Also I'd make base class abstract.
>
> Something like:
> static TypeInfo memory_device_info = {
> .name = TYPE_MEM_DEV,
> .parent = TYPE_DEVICE,
> };
>
> static TypeInfo memory_device_info = {
> .name = TYPE_PC_DIMM,
> .parent = TYPE_MEM_DEV,
> };
>
> static TypeInfo memory_device_info = {
> .name = TYPE_NVDIMM,
> .parent = TYPE_MEM_DEV,
> };
>
> It also make CONIFG_NVDIMM and CONFIG_HOT_PLUG be independent.
>
> >
> >>
> >> Signed-off-by: Xiao Guangrong <address@hidden>
> >> ---
> >> hw/mem/nvdimm/pc-nvdimm.c | 109
> >> ++++++++++++++++++++++++++++++++++++++++++++-
> >> include/hw/mem/pc-nvdimm.h | 7 +++
> >> 2 files changed, 115 insertions(+), 1 deletion(-)
> >>
> >> diff --git a/hw/mem/nvdimm/pc-nvdimm.c b/hw/mem/nvdimm/pc-nvdimm.c
> >> index 7a270a8..97710d1 100644
> >> --- a/hw/mem/nvdimm/pc-nvdimm.c
> >> +++ b/hw/mem/nvdimm/pc-nvdimm.c
> >> @@ -22,12 +22,20 @@
> >> * License along with this library; if not, see
> >> <http://www.gnu.org/licenses/>
> >> */
> >>
> >> +#include <sys/mman.h>
> >> +#include <sys/ioctl.h>
> >> +#include <linux/fs.h>
> >> +
> >> +#include "exec/address-spaces.h"
> >> #include "hw/mem/pc-nvdimm.h"
> >>
> >> -#define PAGE_SIZE (1UL << 12)
> >> +#define PAGE_SIZE (1UL << 12)
> >> +
> >> +#define MIN_CONFIG_DATA_SIZE (128 << 10)
> >>
> >> static struct nvdimms_info {
> >> ram_addr_t current_addr;
> >> + int device_index;
> >> } nvdimms_info;
> >>
> >> /* the address range [offset, ~0ULL) is reserved for NVDIMM. */
> >> @@ -37,6 +45,26 @@ void pc_nvdimm_reserve_range(ram_addr_t offset)

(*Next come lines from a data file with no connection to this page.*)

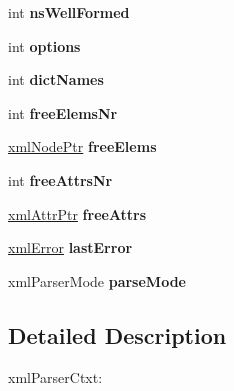 \begin{DoxyCompactItemize}
\item 
\hypertarget{struct__xml_parser_ctxt_a15f8e8be481f79a4636e643f72d464b0}{int {\bfseries ns\-Well\-Formed}}\label{struct__xml_parser_ctxt_a15f8e8be481f79a4636e643f72d464b0}

\item 
\hypertarget{struct__xml_parser_ctxt_a5f58199ceeb59e5faa1a6ea6d5a73502}{int {\bfseries options}}\label{struct__xml_parser_ctxt_a5f58199ceeb59e5faa1a6ea6d5a73502}

\item 
\hypertarget{struct__xml_parser_ctxt_a6e8ea51dd2f12067ebff135091cd97ed}{int {\bfseries dict\-Names}}\label{struct__xml_parser_ctxt_a6e8ea51dd2f12067ebff135091cd97ed}

\item 
\hypertarget{struct__xml_parser_ctxt_a47e2bf49432ad708a09298a8f441dbf3}{int {\bfseries free\-Elems\-Nr}}\label{struct__xml_parser_ctxt_a47e2bf49432ad708a09298a8f441dbf3}

\item 
\hypertarget{struct__xml_parser_ctxt_af6e6f367f0455e32cf2050fecf0f2647}{\hyperlink{struct__xml_node}{xml\-Node\-Ptr} {\bfseries free\-Elems}}\label{struct__xml_parser_ctxt_af6e6f367f0455e32cf2050fecf0f2647}

\item 
\hypertarget{struct__xml_parser_ctxt_a505367ee1fc8289be00afd4217a169be}{int {\bfseries free\-Attrs\-Nr}}\label{struct__xml_parser_ctxt_a505367ee1fc8289be00afd4217a169be}

\item 
\hypertarget{struct__xml_parser_ctxt_ac5c4d7b54b7e19da0256b7eacb5a159b}{\hyperlink{struct__xml_attr}{xml\-Attr\-Ptr} {\bfseries free\-Attrs}}\label{struct__xml_parser_ctxt_ac5c4d7b54b7e19da0256b7eacb5a159b}

\item 
\hypertarget{struct__xml_parser_ctxt_a06c58f3bc22c0d7c1ce76d607a5f44a9}{\hyperlink{struct__xml_error}{xml\-Error} {\bfseries last\-Error}}\label{struct__xml_parser_ctxt_a06c58f3bc22c0d7c1ce76d607a5f44a9}

\item 
\hypertarget{struct__xml_parser_ctxt_a000fedcc192734e86f5d4544b7ef12e1}{xml\-Parser\-Mode {\bfseries parse\-Mode}}\label{struct__xml_parser_ctxt_a000fedcc192734e86f5d4544b7ef12e1}

\end{DoxyCompactItemize}


\subsection{Detailed Description}
xml\-Parser\-Ctxt\-:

> >> nvdimms_info.current_addr = offset;
> >> }
> >>
> >> +static ram_addr_t reserved_range_push(uint64_t size)
> >> +{
> >> + uint64_t current;
> >> +
> >> + current = ROUND_UP(nvdimms_info.current_addr, PAGE_SIZE);
> >> +
> >> + /* do not have enough space? */
> >> + if (current + size < current) {
> >> + return 0;
> >> + }
> >> +
> >> + nvdimms_info.current_addr = current + size;
> >> + return current;
> >> +}
> > You can't use all memory above hotplug_memory area since
> > we have to tell guest where 64-bit PCI window starts,
> > and currently it should start at reserved-memory-end
> > (but it isn't due to a bug: I've just posted fix to qemu-devel
> > "[PATCH 0/2] pc: fix 64-bit PCI window clashing with memory hotplug
> > region"
> > )
>
> Ah, got it, thanks for you pointing it out.
>
> >
> >> +
> >> +static uint32_t new_device_index(void)
> >> +{
> >> + return nvdimms_info.device_index++;
> >> +}
> >> +
> >> static char *get_file(Object *obj, Error **errp)
> >> {
> >> PCNVDIMMDevice *nvdimm = PC_NVDIMM(obj);
> >> @@ -48,6 +76,11 @@ static void set_file(Object *obj, const char *str,
> >> Error **errp)
> >> {
> >> PCNVDIMMDevice *nvdimm = PC_NVDIMM(obj);
> >>
> >> + if (memory_region_size(&nvdimm->mr)) {
> >> + error_setg(errp, "cannot change property value");
> >> + return;
> >> + }
> >> +
> >> if (nvdimm->file) {
> >> g_free(nvdimm->file);
> >> }
> >> @@ -76,13 +109,87 @@ static void pc_nvdimm_init(Object *obj)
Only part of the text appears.